Porém, a solução mais consensual nos meios políticos, económicos e financeiros, e na qual se concentram quase todas as esperanças, é o progresso tecnológico, concretamente a Quarta Revolução Industrial, que inclui a nanotecnologia, engenharia genética, biologia sintética, geoengenharia do clima e, sobretudo, o de-senvolvimento e a aplicação da robótica e da inteligência artificial em todas as áreas da atividade humana, desde os transportes à medicina, ao comércio e indústria, à gestão das cidades, aos serviços de justiça, à segurança e à guerra.

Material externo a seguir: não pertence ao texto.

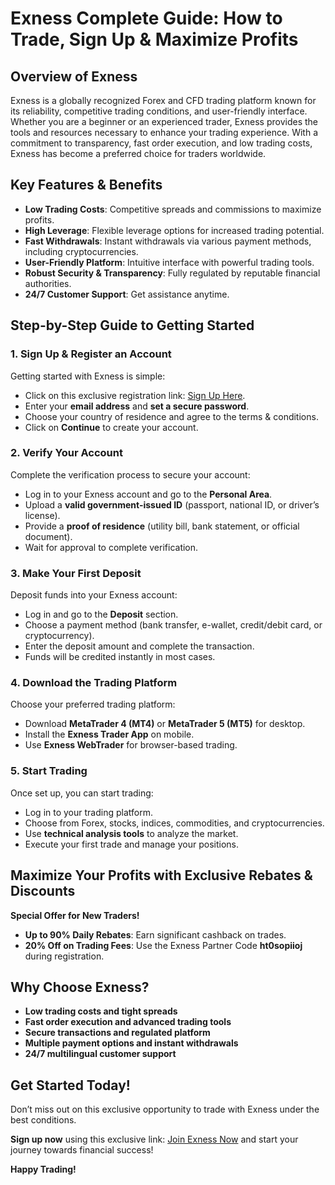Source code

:  <h1>Exness Complete Guide: How to Trade, Sign Up & Maximize Profits</h1>
 <h2>Overview of Exness</h2>
    <p>Exness is a globally recognized Forex and CFD trading platform known for its reliability, competitive trading conditions, and user-friendly interface. Whether you are a beginner or an experienced trader, Exness provides the tools and resources necessary to enhance your trading experience. With a commitment to transparency, fast order execution, and low trading costs, Exness has become a preferred choice for traders worldwide.</p>
<h2>Key Features & Benefits</h2>
    <ul>
        <li><strong>Low Trading Costs</strong>: Competitive spreads and commissions to maximize profits.</li>
        <li><strong>High Leverage</strong>: Flexible leverage options for increased trading potential.</li>
        <li><strong>Fast Withdrawals</strong>: Instant withdrawals via various payment methods, including cryptocurrencies.</li>
        <li><strong>User-Friendly Platform</strong>: Intuitive interface with powerful trading tools.</li>
        <li><strong>Robust Security & Transparency</strong>: Fully regulated by reputable financial authorities.</li>
        <li><strong>24/7 Customer Support</strong>: Get assistance anytime.</li>
    </ul>
<h2>Step-by-Step Guide to Getting Started</h2>
    <h3>1. Sign Up & Register an Account</h3>
    <p>Getting started with Exness is simple:</p>
    <ul>
        <li>Click on this exclusive registration link: <a href="https://one.exnesstrack.org/a/ht0sopiioj" target="_blank">Sign Up Here</a>.</li>
        <li>Enter your <strong>email address</strong> and <strong>set a secure password</strong>.</li>
        <li>Choose your country of residence and agree to the terms & conditions.</li>
        <li>Click on <strong>Continue</strong> to create your account.</li>
    </ul>
 <h3>2. Verify Your Account</h3>
    <p>Complete the verification process to secure your account:</p>
    <ul>
        <li>Log in to your Exness account and go to the <strong>Personal Area</strong>.</li>
        <li>Upload a <strong>valid government-issued ID</strong> (passport, national ID, or driver’s license).</li>
        <li>Provide a <strong>proof of residence</strong> (utility bill, bank statement, or official document).</li>
        <li>Wait for approval to complete verification.</li>
    </ul>
  <h3>3. Make Your First Deposit</h3>
    <p>Deposit funds into your Exness account:</p>
    <ul>
        <li>Log in and go to the <strong>Deposit</strong> section.</li>
        <li>Choose a payment method (bank transfer, e-wallet, credit/debit card, or cryptocurrency).</li>
        <li>Enter the deposit amount and complete the transaction.</li>
        <li>Funds will be credited instantly in most cases.</li>
    </ul>
 <h3>4. Download the Trading Platform</h3>
    <p>Choose your preferred trading platform:</p>
    <ul>
        <li>Download <strong>MetaTrader 4 (MT4)</strong> or <strong>MetaTrader 5 (MT5)</strong> for desktop.</li>
        <li>Install the <strong>Exness Trader App</strong> on mobile.</li>
        <li>Use <strong>Exness WebTrader</strong> for browser-based trading.</li>
    </ul>
 <h3>5. Start Trading</h3>
    <p>Once set up, you can start trading:</p>
    <ul>
        <li>Log in to your trading platform.</li>
        <li>Choose from Forex, stocks, indices, commodities, and cryptocurrencies.</li>
        <li>Use <strong>technical analysis tools</strong> to analyze the market.</li>
        <li>Execute your first trade and manage your positions.</li>
    </ul>
 <h2>Maximize Your Profits with Exclusive Rebates & Discounts</h2>
    <p><strong>Special Offer for New Traders!</strong></p>
    <ul>
        <li><strong>Up to 90% Daily Rebates</strong>: Earn significant cashback on trades.</li>
        <li><strong>20% Off on Trading Fees</strong>: Use the Exness Partner Code <strong>ht0sopiioj</strong> during registration.</li>
    </ul>
<h2>Why Choose Exness?</h2>
    <ul>
        <li><strong>Low trading costs and tight spreads</strong></li>
        <li><strong>Fast order execution and advanced trading tools</strong></li>
        <li><strong>Secure transactions and regulated platform</strong></li>
        <li><strong>Multiple payment options and instant withdrawals</strong></li>
        <li><strong>24/7 multilingual customer support</strong></li>
    </ul>
<h2>Get Started Today!</h2>
    <p>Don’t miss out on this exclusive opportunity to trade with Exness under the best conditions.</p>
    <p><strong>Sign up now</strong> using this exclusive link: <a href="https://one.exnesstrack.org/a/ht0sopiioj" target="_blank">Join Exness Now</a> and start your journey towards financial success!</p>
    <p><strong>Happy Trading!</strong></p>
</body>
</html>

A insistência apenas neste tipo de solução, que acaricia o ego e desenvolve a húbris humana, tem o perigo de gerar uma classe de humanos “sem utilidade”, como lhe chama Yuval Harari, e que George Wells, já em 1901, no seu ensaio An Experiment in Prophecy, designava por “pessoas do abismo”. Outra forma de encarar o problema é reconhecer, tal como o filósofo alemão Markus Gabriel, que os cidadãos enfrentam o perigo de se transformar em meros “proletários digitais”, ao serviço das empresas tecnológicas multinacionais gigantes, em detrimento da valorização e defesa dos valores humanos universais.
Com a fé ilimitada no poder da ciência e da tecnologia, os problemas da sustentabilidade passam a interpelar muito menos a geração social contemporânea e, especialmente, o seu comportamento. Neste discurso, a tecnologia irá certamente resolver todos os problemas que irão colocar-se às gerações futuras. Será assim? Ou será que a insustentabilidade do sistema atual irá gerar um futuro muito incerto e perigoso? O grupo social dos 1% que detêm uma parte crescente do poder e da riqueza mundial certamente que saberá e terá os meios necessários para evitar as adversidades desse futuro.
Porém, a maior parte da população dos países mais vulneráveis e frágeis e uma grande parte da população economicamente desfavorecida dos outros, em particular “a classe dos sem uso”, irá sofrer. A sua prosperidade económica e o seu bem-estar irão diminuir de forma acentuada. Se se aceitar a imprescindibilidade de uma transição para a sustentabilidade a nível da exploração dos recursos naturais, da conservação do ambiente, das alterações climáticas e do comportamento individual e coletivo, teremos necessariamente de inverter a tendência para o aumento das desigualdades através de pactos sociais baseados na ética e na solidariedade intra e intergeracional.